Cement was invented by Joseph Aspdin of UK 1824. It is a material which has a cohesive and adhesive properties in the presence of water.
Standard density 1440 kg/m3.
Volume of 1 bag of cement approximately 35 liters.
It is a product obtained by pulverizing clinker formed by calcinating raw materials primarily consisting of lime (CaO), Silicate (Sio2), Alumina (Al2O3), Iron Oxide (Fe2O3).
It can be classified as hydraulic and non-hydraulic cement. Hydraulic cement which can set and harden extremely fast in the presence of water Ex- Portland Cement. Non-Hydraulic cement are derived from calcination of gypsum or limestone because their product of hydration is not resistant to water Ex- Plaster of Paris.
Manufacture of cement
Portland cement is manufactured by crushing, milling, and proportioning the following materials:
- Lime or calcium oxide, CaO: from limestone, chalk, shells, shale or calcareous rock
- Silica, SiO2: from sand, old bottles, clay or argillaceous rock
- Alumina, Al2O3: from bauxite, recycled aluminum, clay
- Iron, Fe2O3: from clay, iron ore, scrap iron and fly ash
- Gypsum, CaSO4.2H20: found together with limestone
The materials, without the gypsum, are proportioned to produce a mixture with the desired chemical composition and then ground and blended by one of two processes – dry process or wet process. The materials are then fed through a kiln at 2,600º F to produce greyish-black pellets known as clinker. The alumina and iron act as fluxing agents which lower the melting point of silica from 3,000 to 2600º F. After this stage, the clinker is cooled, pulverized and gypsum added to regulate setting time. It is then ground extremely fine to produce cement.
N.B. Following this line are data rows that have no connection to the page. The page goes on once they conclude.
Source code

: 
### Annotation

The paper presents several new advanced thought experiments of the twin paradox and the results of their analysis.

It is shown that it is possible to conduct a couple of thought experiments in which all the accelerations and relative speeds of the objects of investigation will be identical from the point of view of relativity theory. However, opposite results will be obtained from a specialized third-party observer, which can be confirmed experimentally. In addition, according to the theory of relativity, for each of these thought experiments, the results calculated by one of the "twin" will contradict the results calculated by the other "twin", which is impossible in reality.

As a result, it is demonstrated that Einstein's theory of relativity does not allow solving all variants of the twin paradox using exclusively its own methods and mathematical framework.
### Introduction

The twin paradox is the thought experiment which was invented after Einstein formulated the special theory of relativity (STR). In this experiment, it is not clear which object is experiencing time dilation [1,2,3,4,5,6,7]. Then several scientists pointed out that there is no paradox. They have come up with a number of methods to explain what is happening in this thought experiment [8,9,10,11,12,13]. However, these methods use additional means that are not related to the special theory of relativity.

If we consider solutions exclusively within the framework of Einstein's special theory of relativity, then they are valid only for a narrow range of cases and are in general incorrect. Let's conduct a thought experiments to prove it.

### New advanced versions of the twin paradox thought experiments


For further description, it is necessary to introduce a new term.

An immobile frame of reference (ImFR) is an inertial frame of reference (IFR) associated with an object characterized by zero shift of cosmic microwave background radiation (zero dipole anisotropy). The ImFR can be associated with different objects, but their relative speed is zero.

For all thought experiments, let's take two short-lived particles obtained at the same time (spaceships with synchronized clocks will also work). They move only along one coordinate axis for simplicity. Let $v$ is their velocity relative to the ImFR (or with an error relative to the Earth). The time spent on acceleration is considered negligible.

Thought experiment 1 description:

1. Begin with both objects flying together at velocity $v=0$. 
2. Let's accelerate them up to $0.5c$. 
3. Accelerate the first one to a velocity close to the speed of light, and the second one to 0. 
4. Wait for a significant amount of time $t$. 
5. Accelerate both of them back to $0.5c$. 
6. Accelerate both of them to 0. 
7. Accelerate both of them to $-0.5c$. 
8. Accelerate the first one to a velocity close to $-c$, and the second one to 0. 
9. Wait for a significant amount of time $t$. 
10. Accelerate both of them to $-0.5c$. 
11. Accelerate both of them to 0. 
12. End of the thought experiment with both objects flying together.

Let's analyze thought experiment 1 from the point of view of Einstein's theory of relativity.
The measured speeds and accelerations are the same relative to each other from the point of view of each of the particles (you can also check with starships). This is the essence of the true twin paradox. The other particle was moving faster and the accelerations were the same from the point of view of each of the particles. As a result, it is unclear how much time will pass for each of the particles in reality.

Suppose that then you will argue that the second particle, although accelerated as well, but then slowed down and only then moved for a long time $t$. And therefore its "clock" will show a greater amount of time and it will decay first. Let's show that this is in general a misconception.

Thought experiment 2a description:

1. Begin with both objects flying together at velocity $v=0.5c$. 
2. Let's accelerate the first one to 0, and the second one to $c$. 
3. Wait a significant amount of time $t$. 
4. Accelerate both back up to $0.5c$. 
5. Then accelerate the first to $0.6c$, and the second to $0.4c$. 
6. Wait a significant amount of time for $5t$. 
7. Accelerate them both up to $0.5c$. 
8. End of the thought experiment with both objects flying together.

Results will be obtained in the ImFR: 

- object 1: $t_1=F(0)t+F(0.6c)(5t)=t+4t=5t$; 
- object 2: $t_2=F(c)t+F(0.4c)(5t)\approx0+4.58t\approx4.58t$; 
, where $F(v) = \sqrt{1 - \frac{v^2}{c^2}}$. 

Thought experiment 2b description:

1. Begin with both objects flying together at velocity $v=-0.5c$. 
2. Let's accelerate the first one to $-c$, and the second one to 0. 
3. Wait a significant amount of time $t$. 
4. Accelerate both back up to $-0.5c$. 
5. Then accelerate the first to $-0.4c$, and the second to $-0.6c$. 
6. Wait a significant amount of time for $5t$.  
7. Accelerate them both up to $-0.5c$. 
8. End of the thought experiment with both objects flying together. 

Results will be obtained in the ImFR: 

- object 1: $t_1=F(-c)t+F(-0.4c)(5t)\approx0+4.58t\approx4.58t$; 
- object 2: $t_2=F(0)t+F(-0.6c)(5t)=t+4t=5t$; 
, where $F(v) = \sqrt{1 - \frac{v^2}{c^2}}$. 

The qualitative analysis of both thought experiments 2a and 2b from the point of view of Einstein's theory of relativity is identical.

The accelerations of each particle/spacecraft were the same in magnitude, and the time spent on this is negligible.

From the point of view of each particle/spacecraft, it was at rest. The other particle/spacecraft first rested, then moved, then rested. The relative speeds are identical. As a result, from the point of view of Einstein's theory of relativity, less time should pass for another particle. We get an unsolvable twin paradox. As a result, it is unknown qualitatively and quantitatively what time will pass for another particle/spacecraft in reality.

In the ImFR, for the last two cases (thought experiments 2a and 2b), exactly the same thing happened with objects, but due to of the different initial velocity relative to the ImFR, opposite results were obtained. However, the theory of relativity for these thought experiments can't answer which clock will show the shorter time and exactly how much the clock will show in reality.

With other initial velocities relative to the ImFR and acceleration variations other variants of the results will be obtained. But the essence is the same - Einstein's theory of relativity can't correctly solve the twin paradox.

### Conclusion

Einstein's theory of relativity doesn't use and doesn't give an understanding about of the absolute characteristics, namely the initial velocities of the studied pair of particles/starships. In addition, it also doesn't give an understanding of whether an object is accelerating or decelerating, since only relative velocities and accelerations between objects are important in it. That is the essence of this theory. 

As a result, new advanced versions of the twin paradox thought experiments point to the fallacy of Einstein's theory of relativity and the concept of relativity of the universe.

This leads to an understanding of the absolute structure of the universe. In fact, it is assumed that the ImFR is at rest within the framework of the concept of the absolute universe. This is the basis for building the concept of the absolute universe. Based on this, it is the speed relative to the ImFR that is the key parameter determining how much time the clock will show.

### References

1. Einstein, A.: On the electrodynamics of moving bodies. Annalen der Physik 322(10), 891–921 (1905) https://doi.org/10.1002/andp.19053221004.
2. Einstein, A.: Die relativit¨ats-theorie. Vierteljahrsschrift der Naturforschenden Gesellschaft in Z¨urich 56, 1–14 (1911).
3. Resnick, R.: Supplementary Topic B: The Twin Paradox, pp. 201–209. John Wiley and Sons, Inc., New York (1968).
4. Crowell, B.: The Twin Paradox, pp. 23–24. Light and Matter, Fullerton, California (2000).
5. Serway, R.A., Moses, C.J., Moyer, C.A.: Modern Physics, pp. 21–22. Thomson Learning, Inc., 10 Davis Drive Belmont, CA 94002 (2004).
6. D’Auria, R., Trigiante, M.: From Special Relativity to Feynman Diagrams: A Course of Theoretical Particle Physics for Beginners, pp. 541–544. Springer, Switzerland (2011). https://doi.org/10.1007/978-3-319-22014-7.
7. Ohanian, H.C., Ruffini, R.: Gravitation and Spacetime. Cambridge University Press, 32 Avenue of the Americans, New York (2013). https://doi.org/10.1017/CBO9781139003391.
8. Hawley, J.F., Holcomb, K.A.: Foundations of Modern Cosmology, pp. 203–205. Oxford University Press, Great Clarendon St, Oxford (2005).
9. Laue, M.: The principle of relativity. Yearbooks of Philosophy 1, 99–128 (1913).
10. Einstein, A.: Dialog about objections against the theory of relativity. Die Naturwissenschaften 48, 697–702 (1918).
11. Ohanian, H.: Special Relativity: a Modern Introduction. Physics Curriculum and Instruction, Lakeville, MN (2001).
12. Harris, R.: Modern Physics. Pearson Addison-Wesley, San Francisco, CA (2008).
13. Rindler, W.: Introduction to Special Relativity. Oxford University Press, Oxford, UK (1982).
Because of the complex chemical nature of cement, a shorthand form is used to denote the chemical compounds. The shorthand for the basic compounds is:
|Calcium oxide (lime)||Ca0||C||60-65|
|Silicon dioxide (silica)||SiO2||S||17-25|
|Aluminum oxide (alumina)||Al2O3||A||3-8|
Chemical composition of clinker
The cement clinker formed has the following typical composition:
|Compound||Formula||Shorthand form||% by weight1|
|Belite or dicalcium silicate||Ca2SiO5||C2S||25-40|
|Alite or tricalcium silicate||Ca3SiO4||C3S||25-50|
Properties of cement compounds
These compounds contribute to the properties of cement in different ways-
Tricalcium aluminate, C3A: –
It liberates a lot of heat during the early stages of hydration but has little strength contribution. Gypsum slows down the hydration rate of C3A. Cement low in C3A is sulfate resistant.
Tricalcium silicate, C3S: –
This compound hydrates and hardens rapidly. It is largely responsible for Portland cement’s initial set and early strength gain.
Dicalcium silicate, C2S: –
C2S hydrates and hardens slowly. It is largely responsible for strength gain after one week.
Ferrite, C4AF: –
This is a fluxing agent which reduces the melting temperature of the raw materials in the kiln (from 3,000o F to 2,600o F). It hydrates rapidly but does not contribute much to the strength of the cement paste.
By mixing these compounds appropriately, manufacturers can produce different types of cement to suit several construction environments.